Car oui, comme tout bon commerçant, votre objectif reste de faire fructifier votre entreprise. Vous récupérerez ainsi des PC en panne, souvent affectés par un ou plusieurs composants défectueux. La logique est simple : commander la pièce manquante, remettre la machine en état, la nettoyer, vérifier que l’OS est correctement installé, puis l’exposer dans votre vitrine à un prix attractif. Vous pouvez même lui attribuer un nom pour renforcer le côté “premium” du produit, ce qui contribue à sa valeur perçue. Le jeu vous suggère un prix de vente raisonnable avec un taux de réussite de 100 %, mais libre à vous d’augmenter ce prix. Attention toutefois : plus vous gonflez le tarif, plus les chances de trouver un acheteur s’effondrent. À vous de ne pas jouer avec le feu.
Des marques présentes pour une immersion renforcée
Ce qui fait tout le charme de cette simulation, c’est évidemment la présence officielle de nombreuses marques. Pas besoin de mods officieux : plus d’une quarantaine de constructeurs ont répondu présent, parmi lesquels MSI, Asus, Intel ou encore AMD. On y retrouve donc de véritables pièces, accompagnées de leurs caractéristiques officielles, pour monter le PC de ses rêves. La bonne surprise ne s’arrête pas au hardware : même du côté software, plusieurs licences font leur apparition, comme le célèbre outil de benchmarking 3DMark, qui permet d’évaluer précisément les performances de chaque configuration.

Dans l’ensemble, le mode Carrière demeure le cœur de PC Building Simulator 2 et occupera près de 90 % de votre temps de jeu.

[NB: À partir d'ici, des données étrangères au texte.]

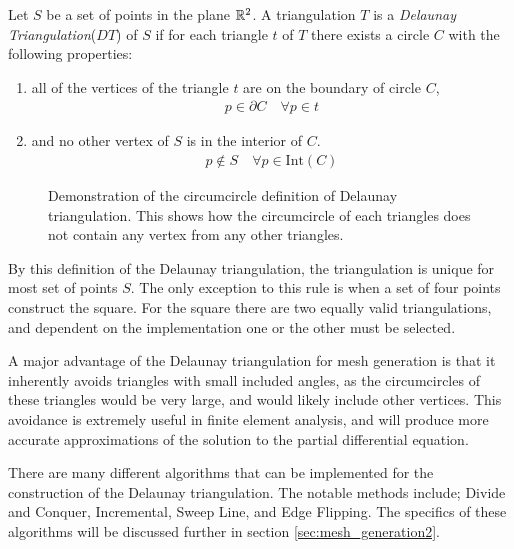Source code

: \documentclass[../fem.tex]{subfile}
\begin{document}
\begin{definition}
   Let $S$ be a set of points in the plane $\mathbb{R}^2$. A triangulation $T$ is a
   \textit{Delaunay Triangulation}($DT$) of $S$ if for each triangle $t$ of $T$
   there exists a circle $C$ with the following properties:
   \begin{enumerate}
     \item all of the vertices of the triangle $t$ are on the boundary of
       circle $C$,
       \begin{align*}
          p\in\partial C\quad\forall p\in t
       \end{align*}
     \item and no other vertex of $S$ is in the interior of $C$.
       \begin{align*}
         p\notin S\quad\forall p\in\text{Int}(C)
       \end{align*}
   \end{enumerate}
\end{definition}

\begin{figure}[htpb]
  \centering
  
  \caption{Demonstration of the circumcircle definition of Delaunay
  triangulation. This shows how the circumcircle of each triangles does not
contain any vertex from any other triangles.}
  \label{fig:}
\end{figure}

By this definition of the Delaunay triangulation, the triangulation is unique
for most set of points $S$. The only exception to this rule is when a set of
four points construct the square. For the square there are two equally valid
triangulations, and dependent on the implementation one or the other must be
selected.

A major advantage of the Delaunay triangulation for mesh generation is that it
inherently avoids triangles with small included angles, as the circumcircles of
these triangles would be very large, and would likely include other vertices.
This avoidance is extremely useful in finite element analysis, and will produce
more accurate approximations of the solution to the partial differential
equation.

There are many different algorithms that can be implemented for the
construction of the Delaunay triangulation. The notable methods include; Divide
and Conquer, Incremental, Sweep Line, and Edge Flipping. The specifics of these
algorithms will be discussed further in section \ref{sec:mesh_generation2}.
\end{document}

Mais cette fois-ci, il n’est plus seul : deux autres modes accompagnent ces versions consoles. On retrouve notamment le mode Création libre, qui offre la possibilité de monter la machine de ses rêves avec les composants de son choix, sans aucune contrainte financière. Il est même possible de partager ses créations avec les autres joueurs. Comme dans le mode Carrière, la personnalisation esthétique est de mise, qu’il s’agisse de peinture ou de stickers. Toutefois, leur manipulation à la manette se révèle peu intuitive, et le résultat final est… disons, rarement flatteur.
Arrivant avec plus de trois ans de retard, la version PS5 et Xbox Series X|S bénéficie d’office de l’ensemble des mises à jour sorties jusqu’ici, dont la mise à jour 1.14. Le mode sans fin est donc lui aussi de la partie : une succession d’objectifs à réaliser, sans narration et avec une difficulté croissante. On regrettera simplement l’absence totale de multijoueur, et donc l’impossibilité de monter une entreprise avec un ami, peut‑être une piste pour un futur épisode ?
Pour terminer, il faut saluer l’aspect sonore, notamment la qualité des musiques composant l’OST. Gavin Harrison signe l’ensemble des morceaux : des titres existant déjà depuis plusieurs années et présents sur les plateformes de streaming. En revanche, avec seulement une vingtaine de pistes différentes, on retombe assez vite sur les mêmes musiques, parfois après uniquement une heure de jeu. Il est toujours possible de couper la bande‑son et de lancer sa propre playlist chill, mais la proposition d’origine reste tout de même de très bonne facture.
Verdict
Après un premier épisode déjà très surprenant, PC Building Simulator 2 va encore plus loin dans ses ambitions. Arrivé sur consoles avec la mise à jour 1.14 intégrée d’office, le titre se montre particulièrement complet, offrant un large éventail de missions et une quantité impressionnante de composants à assembler. Grâce à la possibilité de gérer sa propre boutique et de mettre en vente ses créations, le jeu devient rapidement addictif. Il se révèle également très pédagogique, puisqu’il permet d’apprendre à construire un PC de A à Z. Hormis une traduction française parfois approximative et une technique qui manque ponctuellement de finesse, ce simulateur reste une valeur sûre. Pour tous les passionnés de hardware, de simulation ou simplement de high‑tech, c’est un titre que l’on peut recommander les yeux fermés.